Commercial Division Blog
Posted: July 17, 2014 / Categories Commercial, Intellectual Property, Unfair Competition
Court Examines Elements of Claim for Misappropriation of Skills and Expenditures in Pinterest Lawsuit
On July 8, 2014, Justice Schweitzer of the New York County Commercial Division issued a decision in Schroeder v. Pinterest Inc., 2014 NY Slip Op. 31809(U), illustrating the elements of a claim for misappropriation of skills and expenditures.
In Schroeder, the plaintiffs claimed that the defendants used their ideas and work in creating the website Pinterest. The defendants moved to dismiss. This post looks at the court's denial of the defendants' motion with respect to the plaintiffs' claim for misappropriation of skills and expenditures. The court explained:
To make a claim of misappropriation of skills and expenditures, plaintiffs must allege (1) investment of labor, skill or expenditure, (2) that the information was misappropriated in bad faith, (3) and used for defendant's own benefit. Such claims are traditionally called unfair competition. Unfair competition claims can stand even when a misappropriation of trade secret claim fails. Finally, bad faith requires the existence of a confidential or fiduciary relationship and can consist of theft, deception, bribery, or coercion.
(Internal quotations and citations omitted).

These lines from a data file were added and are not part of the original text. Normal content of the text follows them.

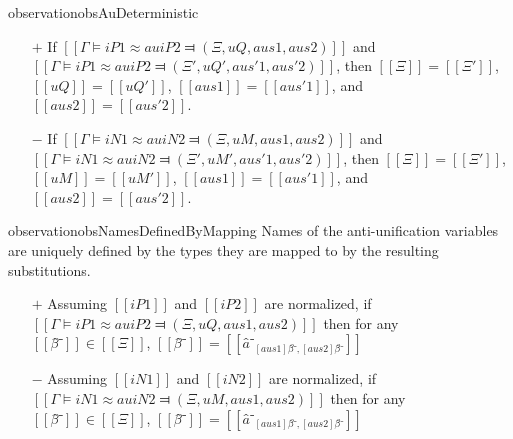 \begin{restatable}{observation}{obsAuDeterministic}
    \label{obs:au-deterministic}
    \hfill\\
    \begin{itemize}
        \item [$+$] If $[[Γ ⊨ iP1 ≈au iP2 ⫤ (Ξ, uQ, aus1, aus2)]]$ and 
        $[[Γ ⊨ iP1 ≈au iP2 ⫤ (Ξ', uQ', aus'1, aus'2)]]$,
        then $[[Ξ]] = [[Ξ']]$, $[[uQ]] = [[uQ']]$, $[[aus1]] = [[aus'1]]$, and $[[aus2]] = [[aus'2]]$.
        \item [$-$] If $[[Γ ⊨ iN1 ≈au iN2 ⫤ (Ξ, uM, aus1, aus2)]]$ and
        $[[Γ ⊨ iN1 ≈au iN2 ⫤ (Ξ', uM', aus'1, aus'2)]]$,
        then $[[Ξ]] = [[Ξ']]$, $[[uM]] = [[uM']]$, $[[aus1]] = [[aus'1]]$, and $[[aus2]] = [[aus'2]]$.
    \end{itemize}
\end{restatable}

\begin{restatable}{observation}{obsNamesDefinedByMapping}
    \label{obs:names-defined-by-mapping}
    Names of the anti-unification variables are uniquely defined by
    the types they are mapped to by the resulting substitutions. 

    \begin{itemize}
        \item [$+$]  Assuming $[[iP1]]$ and $[[iP2]]$ are normalized,
        if $[[Γ ⊨ iP1 ≈au iP2 ⫤ (Ξ, uQ, aus1, aus2)]]$
        then for any $[[β̂⁻]] \in [[Ξ]]$,
        $[[β̂⁻]] = [[â⁻_{[aus1]β̂⁻, [aus2]β̂⁻}]]$
        \item [$-$]  Assuming $[[iN1]]$ and $[[iN2]]$ are normalized,
        if $[[Γ ⊨ iN1 ≈au iN2 ⫤ (Ξ, uM, aus1, aus2)]]$
        then for any $[[β̂⁻]] \in [[Ξ]]$,
        $[[β̂⁻]] = [[â⁻_{[aus1]β̂⁻, [aus2]β̂⁻}]]$
    \end{itemize}
\end{restatable}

The court found all three elements adequately pleaded with respect to the individual defendant, Cohen, but not Pinterest, explaining:
Plaintiffs allege that the investment in skill, labor, and expenditures was misappropriated by Mr. Cohen when he took plaintiffs' ideas to the Pinterest founders. Plaintiffs allege that Mr. Cohen acted in bad faith by stealing ideas when he promised he would not. Plaintiffs allege that Mr. Cohen, as chairman and CEO of both RDV and Skoopwire, while acting as an agent of NY A, knew that the proprietary information he acquired from plaintiffs should be kept confidential. Plaintiffs further allege that Mr. Cohen knew such information was to be kept confidential because Mr. Cohen signed the operating agreement, refused to sign a liquidation agreement, and wrote an email promising that he would not profit from plaintiffs' ideas. . . .
Plaintiffs sufficiently allege that Mr. Cohen's misappropriation of Mr. Schroeder's labor, skill, and expenditures was for Mr. Cohen and NY A's own benefit and gave defendants an unfair advantage. NY A is allegedly also responsible because Mr. Cohen was at all times acting in furtherance of NY A business and within the scope of his authority as an NYA officer. NYA exists "to provide capital to entrepreneur's starting new businesses." Mr. Cohen was affiliated with NY A and plaintiffs met with Mr. Cohen to look for capital. NY A's success occurs through the investments made by its members. For example, NY A touted the success of Pinterest with a tombstone on its website. NY A is not just a clearinghouse (independent consortium of angel investors) and it does not matter that it is a not-for-profit entity.
This decision illustrates that even where a claim for theft of trade secrets might not exist, a plaintiff might still have a claim for the misappropriation of the fruits of her labor.